Ainsi, la question d’une candidature alternative et unitaire à Gauche face (ou en parallèle) à celle de Bruno Le Leroux est en débat sur la circonscription depuis plusieurs mois. Dans cette entreprise plusieurs type problématiques s’entrecroisent, celle interne au PCF, celle des autres composantes du Front de Gauche[5], enfin celles des ex PS[6], des écologistes (encore ou plus à EE-LV) ou des citoyens engagés mais éloignés des appareils politiques.

Ainsi, au niveau de la circonscription et à Saint-Ouen, après bien des palabres, des réunions surréalistes à géométrie variable[7] et quelques péripéties, dernier rendez-vous en date avec la réunion publique du 13 décembre dernier à Mains d’œuvres où une grosse centaine de participants a échangé pour partie en « tables rondes »[8]. Au menu : grosse déception sur le bilan de la Gauche gouvernementale, volonté de reconstruire autre chose dans un rassemblement pluriel, nécessite de passer à une VIème République avec de la proportionnelle, contrôle citoyen et compte rendu de mandat régulier pour le Député… on en passe.

Au final un processus franchement tortueux et parfois approximatif mais qui illustre, si ce n’est la pure démocratie, du moins la volonté de sortir des désignations par les seuls appareils des partis politiques des futurs candidats.
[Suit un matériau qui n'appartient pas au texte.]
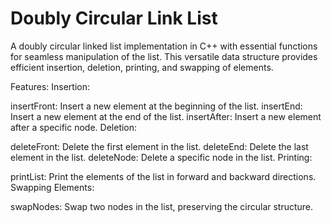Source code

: # Doubly Circular Link List
 A doubly circular linked list implementation in C++ with essential functions for seamless manipulation of the list. This versatile data structure provides efficient insertion, deletion, printing, and swapping of elements.

Features:
Insertion:

insertFront: Insert a new element at the beginning of the list.
insertEnd: Insert a new element at the end of the list.
insertAfter: Insert a new element after a specific node.
Deletion:

deleteFront: Delete the first element in the list.
deleteEnd: Delete the last element in the list.
deleteNode: Delete a specific node in the list.
Printing:

printList: Print the elements of the list in forward and backward directions.
Swapping Elements:

swapNodes: Swap two nodes in the list, preserving the circular structure.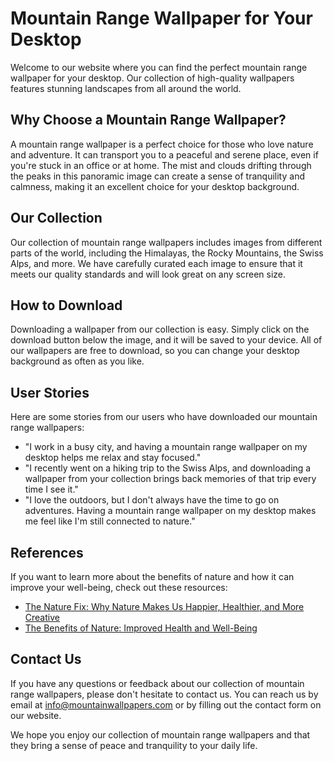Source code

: <!--
Write me content for website with wallpaper which alt text is:

"A panoramic image of a mountain range, with mist and clouds drifting through the peaks."

The name/title of the page should not be 1:1 copy of the alt text but rather a real content of the website which is using this wallpaper.

- Use markdown format 
- Start with the heading
- The content should look like a real website 
- Include real sections like references, contact, user stories, etc. use things relevant to the page purpose.
- Feel free to use structure like headings, bullets, numbering, blockquotes, paragraphs, horizontal lines, etc.
- You can use formatting like bold or _italic_
- You can include UTF-8 emojis
- Links should be only #hash anchors (and you can refer to the document itself)
- Do not include images
-->

<!--font:"Montserrat"-->

# Mountain Range Wallpaper for Your Desktop

Welcome to our website where you can find the perfect mountain range wallpaper for your desktop. Our collection of high-quality wallpapers features stunning landscapes from all around the world. 

## Why Choose a Mountain Range Wallpaper?

A mountain range wallpaper is a perfect choice for those who love nature and adventure. It can transport you to a peaceful and serene place, even if you're stuck in an office or at home. The mist and clouds drifting through the peaks in this panoramic image can create a sense of tranquility and calmness, making it an excellent choice for your desktop background.

## Our Collection

Our collection of mountain range wallpapers includes images from different parts of the world, including the Himalayas, the Rocky Mountains, the Swiss Alps, and more. We have carefully curated each image to ensure that it meets our quality standards and will look great on any screen size.

## How to Download

Downloading a wallpaper from our collection is easy. Simply click on the download button below the image, and it will be saved to your device. All of our wallpapers are free to download, so you can change your desktop background as often as you like.

## User Stories

Here are some stories from our users who have downloaded our mountain range wallpapers:

- "I work in a busy city, and having a mountain range wallpaper on my desktop helps me relax and stay focused."
- "I recently went on a hiking trip to the Swiss Alps, and downloading a wallpaper from your collection brings back memories of that trip every time I see it."
- "I love the outdoors, but I don't always have the time to go on adventures. Having a mountain range wallpaper on my desktop makes me feel like I'm still connected to nature."

## References

If you want to learn more about the benefits of nature and how it can improve your well-being, check out these resources:

- [The Nature Fix: Why Nature Makes Us Happier, Healthier, and More Creative](#)
- [The Benefits of Nature: Improved Health and Well-Being](#)

## Contact Us

If you have any questions or feedback about our collection of mountain range wallpapers, please don't hesitate to contact us. You can reach us by email at info@mountainwallpapers.com or by filling out the contact form on our website.

We hope you enjoy our collection of mountain range wallpapers and that they bring a sense of peace and tranquility to your daily life.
Un début de commencement…

Si on a bien tout compris, on s’acheminerait plus ou moins vers une clarification en tout début d’année avec une primaire entre candidat(e)s déclaré(e)s avec leur suppléant(e)s, des ateliers législatifs et un cahier des charges pour les impétrants. Aux dernières nouvelles plusieurs « personnalités », présentent depuis le début du processus, seraient à ce jour sur la ligne de départ : Jean-Jacques Clément[9], Frédéric Durand[10], Dina Deffairi[11]

Comme ceux qui viendront, n’en doutons pas, se joindre à la sarabande, nous leur demanderons leurs états de services, leurs propositions, leurs soutiens et… leurs vrais diplômes.

Eric PEREIRA-SILVA

[1] une formule fort machiste et qui s’applique de plus en plus difficilement aux successeurs du Général de Gaulle et encore moins à la prétendante d’extrême Droite Marine Le Pen.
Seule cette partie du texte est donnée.